Western Walkabout: 35 – 40 Years
…I got girls from finance and records to model in the promotion of safety procedures. One girl posed in halter top and tiny shorts trying to pull Main Roads safety boots off a worker and he didn’t want to let them go. This campaign got the workforce out of thongs and into safety boots…
Richard Harris, continuing his autobiography, tells of adopting a different approach to work which paid rich dividends.
The big decisions for me in this era were to major in English and also that I needed to change my approach to work. I felt that I was too critical, unnecessarily competitive, that I didn’t like the person I was becoming and wanted to change. I didn’t understand this at the time but was entering a fairly prolonged period of mid-life crisis.
It’s sometimes known as the male menopause, and people laugh at this description, but it’s a confidence-shattering time for some men and we struggle to find the way ahead.
My approach was to share the little power I had with my colleagues and involve them in decisions. This way our decisions were made jointly and all defended them and tried to make things work.

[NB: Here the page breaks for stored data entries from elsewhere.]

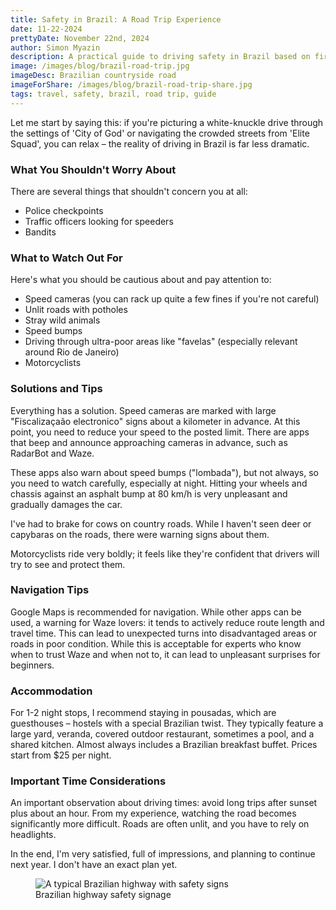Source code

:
 ```yaml
---
title: Safety in Brazil: A Road Trip Experience
date: 11-22-2024
prettyDate: November 22nd, 2024
author: Simon Myazin
description: A practical guide to driving safety in Brazil based on first-hand experience
image: /images/blog/brazil-road-trip.jpg
imageDesc: Brazilian countryside road
imageForShare: /images/blog/brazil-road-trip-share.jpg
tags: travel, safety, brazil, road trip, guide
---
```


Let me start by saying this: if you're picturing a white-knuckle drive through the settings of 'City of God' or navigating the crowded streets from 'Elite Squad', you can relax – the reality of driving in Brazil is far less dramatic.

### What You Shouldn't Worry About

There are several things that shouldn't concern you at all:
- Police checkpoints
- Traffic officers looking for speeders
- Bandits

### What to Watch Out For

Here's what you should be cautious about and pay attention to:
- Speed cameras (you can rack up quite a few fines if you're not careful)
- Unlit roads with potholes
- Stray wild animals
- Speed bumps
- Driving through ultra-poor areas like "favelas" (especially relevant around Rio de Janeiro)
- Motorcyclists

### Solutions and Tips

Everything has a solution. Speed cameras are marked with large "Fiscalizaçaão electronico" signs about a kilometer in advance. At this point, you need to reduce your speed to the posted limit. There are apps that beep and announce approaching cameras in advance, such as RadarBot and Waze.

These apps also warn about speed bumps ("lombada"), but not always, so you need to watch carefully, especially at night. Hitting your wheels and chassis against an asphalt bump at 80 km/h is very unpleasant and gradually damages the car.

I've had to brake for cows on country roads. While I haven't seen deer or capybaras on the roads, there were warning signs about them.

Motorcyclists ride very boldly; it feels like they're confident that drivers will try to see and protect them.

### Navigation Tips

Google Maps is recommended for navigation. While other apps can be used, a warning for Waze lovers: it tends to actively reduce route length and travel time. This can lead to unexpected turns into disadvantaged areas or roads in poor condition. While this is acceptable for experts who know when to trust Waze and when not to, it can lead to unpleasant surprises for beginners.

### Accommodation

For 1-2 night stops, I recommend staying in pousadas, which are guesthouses – hostels with a special Brazilian twist. They typically feature a large yard, veranda, covered outdoor restaurant, sometimes a pool, and a shared kitchen. Almost always includes a Brazilian breakfast buffet. Prices start from $25 per night.

### Important Time Considerations

An important observation about driving times: avoid long trips after sunset plus about an hour. From my experience, watching the road becomes significantly more difficult. Roads are often unlit, and you have to rely on headlights.

In the end, I'm very satisfied, full of impressions, and planning to continue next year. I don't have an exact plan yet.

<figure>
<img src="/images/blog/brazil-road-safety.jpg" alt="A typical Brazilian highway with safety signs">
<figcaption>Brazilian highway safety signage</figcaption>
</figure>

I tried to create situations where people gained from their interaction with me, as I gained also from them. This win-win culture prevented the development of a situation where about 200 colleagues or rivals wanted to do a hatchet job on me at the first opportunity. In retrospect, I can see that it was enlightened self interest to behave this way but I got there through feelings rather than rationally working it out. Intuition and gut feeling served me well. The heart has its reasons that reason can never understand, a philosopher once said.
I reached a situation where I felt I could get anything done at work, whatever the other officer’s duty statement stipulated. For instance, I had a tea lady writing stories for the staff social magazine. It cost the department nothing but I gave her a by-line and this made her famous internally. Also, I mentioned in her introduction, that she had been brought up in the bush and held a licence to drive a truck, which was why pushing the tea trolley was no problem. Her name was Agnes, which she hated. I always called her Blue. She liked that.

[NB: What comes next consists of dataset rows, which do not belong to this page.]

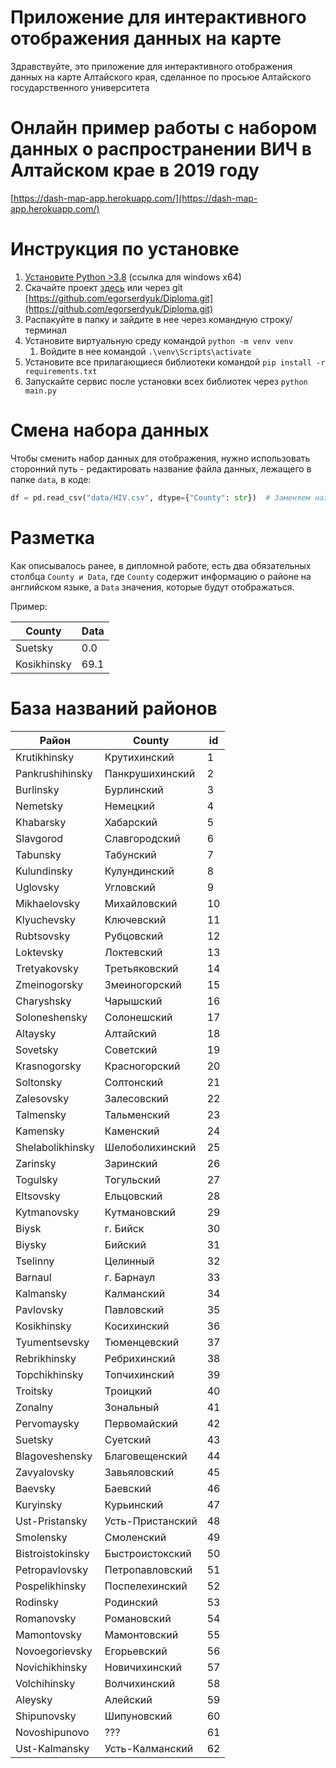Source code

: # Приложение для интерактивного отображения данных на карте

Здравствуйте, это приложение для интерактивного отображения данных на карте Алтайского края, сделанное по просьюе
Алтайского государственного университета

# Онлайн пример работы с набором данных о распространении ВИЧ в Алтайском крае в 2019 году

[https://dash-map-app.herokuapp.com/](https://dash-map-app.herokuapp.com/)

# Инструкция по установке

1. [Установите Python >3.8](https://www.python.org/ftp/python/3.9.7/python-3.9.7-amd64.exe) (ссылка для windows x64)
2. Скачайте проект [здесь](https://github.com/egorserdyuk/Diploma/archive/refs/heads/side-project.zip) или через
   git [https://github.com/egorserdyuk/Diploma.git](https://github.com/egorserdyuk/Diploma.git)
3. Распакуйте в папку и зайдите в нее через командную строку/терминал
4. Установите виртуальную среду командой ```python -m venv venv```
    1. Войдите в нее командой ```.\venv\Scripts\activate```
5. Установите все прилагающиеся библиотеки командой ```pip install -r requirements.txt```
6. Запускайте сервис после установки всех библиотек через ```python main.py```

# Смена набора данных

Чтобы сменить набор данных для отображения, нужно использовать сторонний путь - редактировать название файла данных,
лежащего в папке ```data```, в коде:

```python
df = pd.read_csv("data/HIV.csv", dtype={"County": str})  # Заменяем название файла, который подгружаем в переменной df
```

# Разметка

Как описывалось ранее, в дипломной работе, есть два обязательных столбца ```County и Data```, где ```County``` содержит
информацию о районе на английском языке, а ```Data``` значения, которые будут отображаться.

Пример:

| County | Data |
| --- | --- |
| Suetsky | 0.0 |
| Kosikhinsky | 69.1 |

# База названий районов

|Район|County|id|
| --- | ---- |---|
|Krutikhinsky|Крутихинский|1|
|Pankrushihinsky|Панкрушихинский|2|
|Burlinsky|Бурлинский|3|
|Nemetsky|Немецкий|4|
|Khabarsky|Хабарский|5|
|Slavgorod|Славгородский|6|
|Tabunsky|Табунский|7|
|Kulundinsky|Кулундинский|8|
|Uglovsky|Угловский|9|
|Mikhaelovsky|Михайловский|10|
|Klyuchevsky|Ключевский|11|
|Rubtsovsky|Рубцовский|12|
|Loktevsky|Локтевский|13|
|Tretyakovsky|Третьяковский|14|
|Zmeinogorsky|Змеиногорский|15|
|Charyshsky|Чарышский|16|
|Soloneshensky|Солонешский|17|
|Altaysky|Алтайский|18|
|Sovetsky|Советский|19|
|Krasnogorsky|Красногорский|20|
|Soltonsky|Солтонский|21|
|Zalesovsky|Залесовский|22|
|Talmensky|Тальменский|23|
|Kamensky|Каменский|24|
|Shelabolikhinsky|Шелоболихинский|25|
|Zarinsky|Заринский|26|
|Togulsky|Тогульский|27|
|Eltsovsky|Ельцовский|28|
|Kytmanovsky|Кутмановский|29|
|Biysk|г. Бийск|30|
|Biysky|Бийский|31|
|Tselinny|Целинный|32|
|Barnaul|г. Барнаул|33|
|Kalmansky|Калманский|34|
|Pavlovsky|Павловский|35|
|Kosikhinsky|Косихинский|36|
|Tyumentsevsky|Тюменцевский|37|
|Rebrikhinsky|Ребрихинский|38|
|Topchikhinsky|Топчихинский|39|
|Troitsky|Троицкий|40|
|Zonalny|Зональный|41|
|Pervomaysky|Первомайский|42|
|Suetsky|Суетский|43|
|Blagoveshensky|Благовещенский|44|
|Zavyalovsky|Завьяловский|45|
|Baevsky|Баевский|46|
|Kuryinsky|Курьинский|47|
|Ust-Pristansky|Усть-Пристанский|48|
|Smolensky|Смоленский|49|
|Bistroistokinsky|Быстроистокский|50|
|Petropavlovsky|Петропавловский|51|
|Pospelikhinsky|Поспелехинский|52|
|Rodinsky|Родинский|53|
|Romanovsky|Романовский|54|
|Mamontovsky|Мамонтовский|55|
|Novoegorievsky|Егорьевский|56|
|Novichikhinsky|Новичихинский|57|
|Volchihinsky|Волчихинский|58|
|Aleysky|Алейский|59|
|Shipunovsky|Шипуновский|60|
|Novoshipunovo|???|61|
|Ust-Kalmansky|Усть-Калманский|62|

I got girls from finance and records to model in the promotion of safety procedures. One girl posed in halter top and tiny shorts trying to pull Main Roads safety boots off a worker and he didn’t want to let them go. This campaign got the workforce out of thongs and into safety boots. Work stoppages through foot injury declined immediately. All the guys on bush contract work wanted to meet the girl when they came to head office.
I found I could get more done with this new approach and that people enjoyed working with me.

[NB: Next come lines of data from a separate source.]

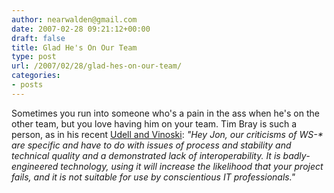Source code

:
 ```yaml
---
author: nearwalden@gmail.com
date: 2007-02-28 09:21:12+00:00
draft: false
title: Glad He's On Our Team
type: post
url: /2007/02/28/glad-hes-on-our-team/
categories:
- posts
---
```


Sometimes you run into someone who's a pain in the ass when he's on the other team, but you love having him on your team.  Tim Bray is such a person, as in his recent [Udell and Vinoski](http://www.tbray.org/ongoing/When/200x/2007/02/27/Udell-Vinowski): _"Hey Jon, our criticisms of WS-* are specific and have to do with issues of process and stability and technical quality and a demonstrated lack of interoperability. It is badly-engineered technology, using it will increase the likelihood that your project fails, and it is not suitable for use by conscientious IT professionals."_



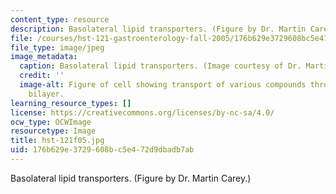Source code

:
 ```yaml
---
content_type: resource
description: Basolateral lipid transporters. (Figure by Dr. Martin Carey.)
file: /courses/hst-121-gastroenterology-fall-2005/176b629e3729608bc5e472d9dbadb7ab_hst-121f05.jpg
file_type: image/jpeg
image_metadata:
  caption: Basolateral lipid transporters. (Image courtesy of Dr. Martin Carey.)
  credit: ''
  image-alt: Figure of cell showing transport of various compounds through the lipid
    bilayer.
learning_resource_types: []
license: https://creativecommons.org/licenses/by-nc-sa/4.0/
ocw_type: OCWImage
resourcetype: Image
title: hst-121f05.jpg
uid: 176b629e-3729-608b-c5e4-72d9dbadb7ab
---
```

Basolateral lipid transporters. (Figure by Dr. Martin Carey.)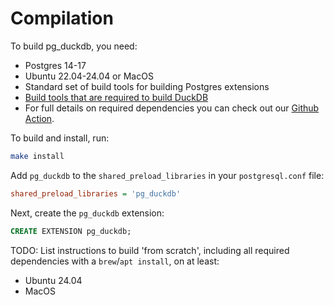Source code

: # Compilation

To build pg_duckdb, you need:

* Postgres 14-17
* Ubuntu 22.04-24.04 or MacOS
* Standard set of build tools for building Postgres extensions
* [Build tools that are required to build DuckDB](https://duckdb.org/docs/dev/building/build_instructions)
* For full details on required dependencies you can check out our [Github Action](../.github/workflows/build_and_test.yaml).

To build and install, run:

```sh
make install
```

Add `pg_duckdb` to the `shared_preload_libraries` in your `postgresql.conf` file:

```ini
shared_preload_libraries = 'pg_duckdb'
```

Next, create the `pg_duckdb` extension:

```sql
CREATE EXTENSION pg_duckdb;
```

TODO: List instructions to build 'from scratch', including all required dependencies with a `brew`/`apt install`, on at least:

* Ubuntu 24.04
* MacOS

By the time I had completed the degree, I was enormously relieved but realised that I had wrecked my health with excessive amounts of study, too much alcohol and not enough exercise.
In my final year, my tutor, a Ph D from having written a book on Henry James, told me I hadn’t a clue. He may have been right because I was losing interest fast but I did get a B in the final exam to complete my bachelor’s degree. It was a lousy third year, poorly organised with students not turning up to the tutorials and me, having turned up and done the homework, becoming a scapegoat.
Alex was working almost full time at the West Australian. We solved the problem of Leon coming home from school to an empty house by hiring the people next door to look after him until we got home about 6 pm.